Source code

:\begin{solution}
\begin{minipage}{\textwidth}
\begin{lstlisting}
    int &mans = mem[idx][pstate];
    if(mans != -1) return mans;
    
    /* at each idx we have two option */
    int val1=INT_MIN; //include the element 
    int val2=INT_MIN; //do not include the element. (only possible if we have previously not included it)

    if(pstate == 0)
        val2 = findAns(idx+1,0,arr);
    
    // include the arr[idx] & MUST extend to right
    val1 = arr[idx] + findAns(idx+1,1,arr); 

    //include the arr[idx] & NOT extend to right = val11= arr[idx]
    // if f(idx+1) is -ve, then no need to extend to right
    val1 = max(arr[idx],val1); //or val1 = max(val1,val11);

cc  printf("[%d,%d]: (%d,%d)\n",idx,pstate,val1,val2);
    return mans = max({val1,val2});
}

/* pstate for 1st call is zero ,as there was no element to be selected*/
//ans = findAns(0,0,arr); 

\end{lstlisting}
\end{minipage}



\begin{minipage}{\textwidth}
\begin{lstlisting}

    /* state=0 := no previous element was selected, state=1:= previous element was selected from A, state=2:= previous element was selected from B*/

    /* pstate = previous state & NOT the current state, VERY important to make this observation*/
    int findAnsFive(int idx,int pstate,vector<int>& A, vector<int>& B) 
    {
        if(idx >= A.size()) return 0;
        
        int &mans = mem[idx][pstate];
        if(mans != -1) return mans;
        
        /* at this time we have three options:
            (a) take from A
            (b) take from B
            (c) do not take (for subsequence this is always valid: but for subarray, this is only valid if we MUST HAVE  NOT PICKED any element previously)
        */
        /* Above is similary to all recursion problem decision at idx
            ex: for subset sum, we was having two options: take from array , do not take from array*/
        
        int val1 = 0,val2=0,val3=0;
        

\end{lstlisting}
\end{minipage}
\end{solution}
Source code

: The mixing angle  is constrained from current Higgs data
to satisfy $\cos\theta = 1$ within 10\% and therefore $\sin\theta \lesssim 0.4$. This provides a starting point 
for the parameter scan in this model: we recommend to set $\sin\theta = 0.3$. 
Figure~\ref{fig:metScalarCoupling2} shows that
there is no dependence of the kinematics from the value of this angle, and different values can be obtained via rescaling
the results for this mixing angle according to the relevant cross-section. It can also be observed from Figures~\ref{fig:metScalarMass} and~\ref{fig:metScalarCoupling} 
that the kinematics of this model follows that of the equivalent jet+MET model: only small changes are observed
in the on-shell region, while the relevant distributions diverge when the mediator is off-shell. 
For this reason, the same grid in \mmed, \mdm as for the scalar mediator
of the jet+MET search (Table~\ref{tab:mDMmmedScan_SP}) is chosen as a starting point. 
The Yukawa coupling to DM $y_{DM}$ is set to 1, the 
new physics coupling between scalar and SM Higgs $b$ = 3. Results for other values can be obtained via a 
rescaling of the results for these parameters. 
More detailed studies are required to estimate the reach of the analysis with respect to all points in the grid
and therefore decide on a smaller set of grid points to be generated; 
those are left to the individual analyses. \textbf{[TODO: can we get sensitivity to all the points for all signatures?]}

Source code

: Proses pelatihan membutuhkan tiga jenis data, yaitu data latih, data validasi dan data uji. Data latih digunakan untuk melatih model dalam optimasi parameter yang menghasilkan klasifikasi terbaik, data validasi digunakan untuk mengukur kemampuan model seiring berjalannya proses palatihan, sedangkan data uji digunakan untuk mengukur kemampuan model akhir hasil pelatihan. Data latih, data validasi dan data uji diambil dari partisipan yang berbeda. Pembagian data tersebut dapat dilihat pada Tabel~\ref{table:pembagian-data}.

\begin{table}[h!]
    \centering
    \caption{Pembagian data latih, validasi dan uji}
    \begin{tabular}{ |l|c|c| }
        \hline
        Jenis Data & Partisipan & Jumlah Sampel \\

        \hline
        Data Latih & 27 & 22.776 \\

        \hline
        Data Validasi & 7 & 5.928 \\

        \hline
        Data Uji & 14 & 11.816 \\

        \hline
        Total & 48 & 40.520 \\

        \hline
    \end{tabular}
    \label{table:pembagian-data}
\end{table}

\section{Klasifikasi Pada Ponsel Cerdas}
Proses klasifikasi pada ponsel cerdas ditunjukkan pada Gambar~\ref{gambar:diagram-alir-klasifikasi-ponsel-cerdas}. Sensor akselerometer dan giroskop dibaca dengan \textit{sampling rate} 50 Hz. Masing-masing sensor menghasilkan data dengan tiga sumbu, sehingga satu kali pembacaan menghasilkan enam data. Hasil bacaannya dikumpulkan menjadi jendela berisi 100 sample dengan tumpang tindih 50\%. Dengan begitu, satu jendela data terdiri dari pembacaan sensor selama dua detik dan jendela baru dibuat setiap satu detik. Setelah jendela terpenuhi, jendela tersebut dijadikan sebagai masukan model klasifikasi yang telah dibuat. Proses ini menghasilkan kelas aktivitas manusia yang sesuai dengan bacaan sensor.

========================

> **WHAT THE EXERCISE ASKS**
The output should be the entire listing, exactly as it is.

> **WRITTEN RESPONSE**
Source code

:\begin{solution}
\begin{minipage}{\textwidth}
\begin{lstlisting}
    int &mans = mem[idx][pstate];
    if(mans != -1) return mans;
    
    /* at each idx we have two option */
    int val1=INT_MIN; //include the element 
    int val2=INT_MIN; //do not include the element. (only possible if we have previously not included it)

    if(pstate == 0)
        val2 = findAns(idx+1,0,arr);
    
    // include the arr[idx] & MUST extend to right
    val1 = arr[idx] + findAns(idx+1,1,arr); 

    //include the arr[idx] & NOT extend to right = val11= arr[idx]
    // if f(idx+1) is -ve, then no need to extend to right
    val1 = max(arr[idx],val1); //or val1 = max(val1,val11);

cc  printf("[%d,%d]: (%d,%d)\n",idx,pstate,val1,val2);
    return mans = max({val1,val2});
}

/* pstate for 1st call is zero ,as there was no element to be selected*/
//ans = findAns(0,0,arr); 

\end{lstlisting}
\end{minipage}



\begin{minipage}{\textwidth}
\begin{lstlisting}

    /* state=0 := no previous element was selected, state=1:= previous element was selected from A, state=2:= previous element was selected from B*/

    /* pstate = previous state & NOT the current state, VERY important to make this observation*/
    int findAnsFive(int idx,int pstate,vector<int>& A, vector<int>& B) 
    {
        if(idx >= A.size()) return 0;
        
        int &mans = mem[idx][pstate];
        if(mans != -1) return mans;
        
        /* at this time we have three options:
            (a) take from A
            (b) take from B
            (c) do not take (for subsequence this is always valid: but for subarray, this is only valid if we MUST HAVE  NOT PICKED any element previously)
        */
        /* Above is similary to all recursion problem decision at idx
            ex: for subset sum, we was having two options: take from array , do not take from array*/
        
        int val1 = 0,val2=0,val3=0;
        

\end{lstlisting}
\end{minipage}
\end{solution}
Source code

: The mixing angle  is constrained from current Higgs data
to satisfy $\cos\theta = 1$ within 10\% and therefore $\sin\theta \lesssim 0.4$. This provides a starting point 
for the parameter scan in this model: we recommend to set $\sin\theta = 0.3$. 
Figure~\ref{fig:metScalarCoupling2} shows that
there is no dependence of the kinematics from the value of this angle, and different values can be obtained via rescaling
the results for this mixing angle according to the relevant cross-section. It can also be observed from Figures~\ref{fig:metScalarMass} and~\ref{fig:metScalarCoupling} 
that the kinematics of this model follows that of the equivalent jet+MET model: only small changes are observed
in the on-shell region, while the relevant distributions diverge when the mediator is off-shell. 
For this reason, the same grid in \mmed, \mdm as for the scalar mediator
of the jet+MET search (Table~\ref{tab:mDMmmedScan_SP}) is chosen as a starting point. 
The Yukawa coupling to DM $y_{DM}$ is set to 1, the 
new physics coupling between scalar and SM Higgs $b$ = 3. Results for other values can be obtained via a 
rescaling of the results for these parameters. 
More detailed studies are required to estimate the reach of the analysis with respect to all points in the grid
and therefore decide on a smaller set of grid points to be generated; 
those are left to the individual analyses. \textbf{[TODO: can we get sensitivity to all the points for all signatures?]}

Source code

: Proses pelatihan membutuhkan tiga jenis data, yaitu data latih, data validasi dan data uji. Data latih digunakan untuk melatih model dalam optimasi parameter yang menghasilkan klasifikasi terbaik, data validasi digunakan untuk mengukur kemampuan model seiring berjalannya proses palatihan, sedangkan data uji digunakan untuk mengukur kemampuan model akhir hasil pelatihan. Data latih, data validasi dan data uji diambil dari partisipan yang berbeda. Pembagian data tersebut dapat dilihat pada Tabel~\ref{table:pembagian-data}.

\begin{table}[h!]
    \centering
    \caption{Pembagian data latih, validasi dan uji}
    \begin{tabular}{ |l|c|c| }
        \hline
        Jenis Data & Partisipan & Jumlah Sampel \\

        \hline
        Data Latih & 27 & 22.776 \\

        \hline
        Data Validasi & 7 & 5.928 \\

        \hline
        Data Uji & 14 & 11.816 \\

        \hline
        Total & 48 & 40.520 \\

        \hline
    \end{tabular}
    \label{table:pembagian-data}
\end{table}

\section{Klasifikasi Pada Ponsel Cerdas}
Proses klasifikasi pada ponsel cerdas ditunjukkan pada Gambar~\ref{gambar:diagram-alir-klasifikasi-ponsel-cerdas}. Sensor akselerometer dan giroskop dibaca dengan \textit{sampling rate} 50 Hz. Masing-masing sensor menghasilkan data dengan tiga sumbu, sehingga satu kali pembacaan menghasilkan enam data. Hasil bacaannya dikumpulkan menjadi jendela berisi 100 sample dengan tumpang tindih 50\%. Dengan begitu, satu jendela data terdiri dari pembacaan sensor selama dua detik dan jendela baru dibuat setiap satu detik. Setelah jendela terpenuhi, jendela tersebut dijadikan sebagai masukan model klasifikasi yang telah dibuat. Proses ini menghasilkan kelas aktivitas manusia yang sesuai dengan bacaan sensor.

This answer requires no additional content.